For those people who are thinking that those kinds of salt is simply for food snobs and wealthy people who can afford it, a simple Google search shows Himalayan Rose Pink Salt Coarse 500g priced at £2.25 that is 50 loaves – that is almost a years worth of bread. I’d say that is affordable for most people.
Tracy
What brand of salt do you use for sourdough bread? Thanks!
Lucy Jennings
Hi Tracy here is the salt we use and there is a link in the description to the company Halen Mon who make it for us https://www.sourdough.co.uk/courses/sea-salt-sourdough-bread/
Best Lucy
Elvira
Would you grind the sea salt or just use the flakes? Does it matter?
Lucy Jennings
HI Elvira you can use either ground sea salt or flakes – either way they must dissolve easily in a small amount of water so that you can add to your dough without having undissolved pieces of salt.
Best
Lucy
Mike Gray
I’m less than convinced by this one. Yes it feels good to use “artisanal” salt, but in reality the price of many such ingredients is silly to say the least, and the benefits to your diet infinitesimal. I frequently use Sel de Guerande which is not that pricey in France, but I often wonder what percentage of seagull poo is present. I’d opt for a supermarket “sea salt”.
Vanessa Kimbell
Hi Mike,
Sea salt is good as it contains lots of minerals. A recent National Diet and Nutritional survey I read highlighted that certain minerals are seriously lacking in the diet of the general population in the U.K. ( particularly magnesium – in fact another report suggested that 7 out of 10 women in the UK are reported as having an inadequate intake of this important mineral. Along with zinc this is the most frequent mineral deficiency found in the UK population. )

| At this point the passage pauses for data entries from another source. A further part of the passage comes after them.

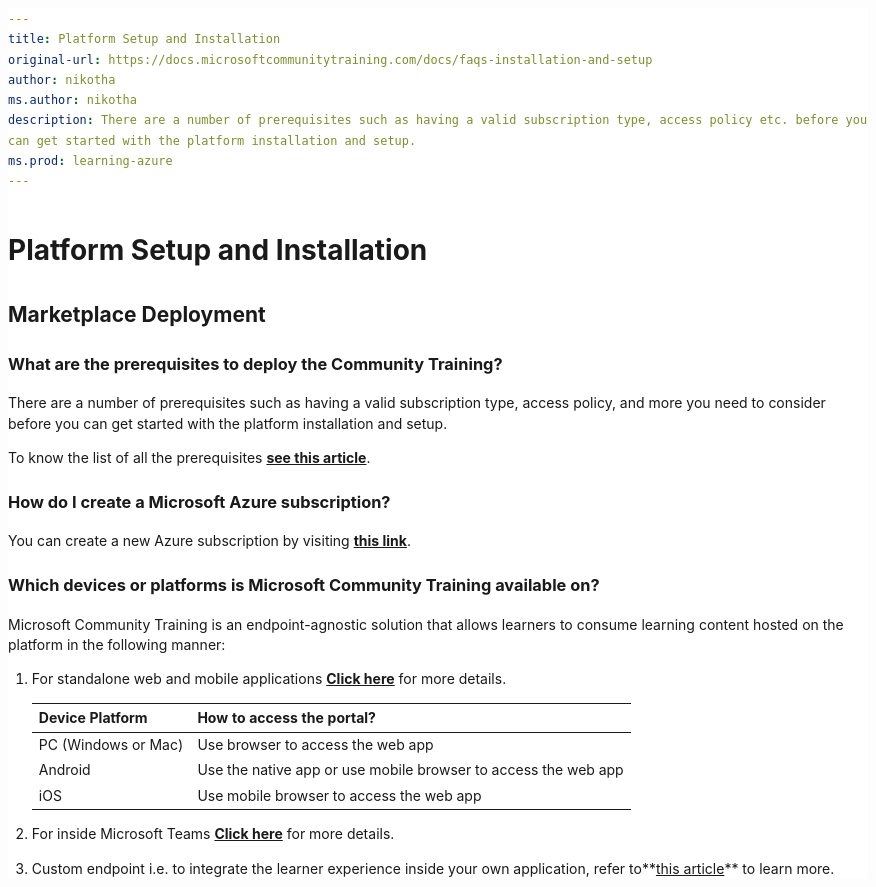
 ```yaml
---
title: Platform Setup and Installation
original-url: https://docs.microsoftcommunitytraining.com/docs/faqs-installation-and-setup
author: nikotha
ms.author: nikotha
description: There are a number of prerequisites such as having a valid subscription type, access policy etc. before you can get started with the platform installation and setup.
ms.prod: learning-azure
---
```


# Platform Setup and Installation

## Marketplace Deployment

### What are the prerequisites to deploy the Community Training?

There are a number of prerequisites such as having a valid subscription type, access policy, and more you need to consider before you can get started with the platform installation and setup.

To know the list of all the prerequisites **[see this article](../infrastructure-management/install-your-platform-instance/installation-guide-detailed-steps.md#before-you-begin)**.

### How do I create a Microsoft Azure subscription?

You can create a new Azure subscription by visiting [**this link**](https://azure.microsoft.com/pricing/purchase-options/pay-as-you-go/).

### Which devices or platforms is Microsoft Community Training available on?

Microsoft Community Training is an endpoint-agnostic solution that allows learners to consume learning content hosted on the platform in the following manner:

1. For standalone web and mobile applications [**Click here**](../learner-experience/web-app.md) for more details.

    | Device Platform | How to access the portal? |
    | --- | --- |
    | PC (Windows or Mac) | Use browser to access the web app |
    | Android | Use the native app or use mobile browser to access the web app|
    |iOS| Use mobile browser to access the web app|  

2. For inside Microsoft Teams [**Click here**](../infrastructure-management/install-your-platform-instance/create-teams-app-for-your-training-portal.md) for more details.

3. Custom endpoint i.e. to integrate the learner experience inside your own application, refer to**[this article](../infrastructure-management/install-your-platform-instance/apis.md)** to learn more.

The combination of intensive farming methods, over the last 70 years and use of chemical fertiliser has depleted the soil of it’s mineral reserves, and as a result wheat, along which many other foods,) is less nutritious. Couple that with the short fermentation process, and roller milled white flour means that much of the industrially produced bread being sold today is low in micronutrients. (Long slow fermentation allows us to access more of those micronutrients in bread.)
For me though, it is about the base line integrity of my bread. I take the time to search out the most local and ethically produced flour, and like to serve my bread with seasonal and sustainably produced food.
I believe that we can change the world through small actions everyday, so using a small amount of artisan salt is part of my core values.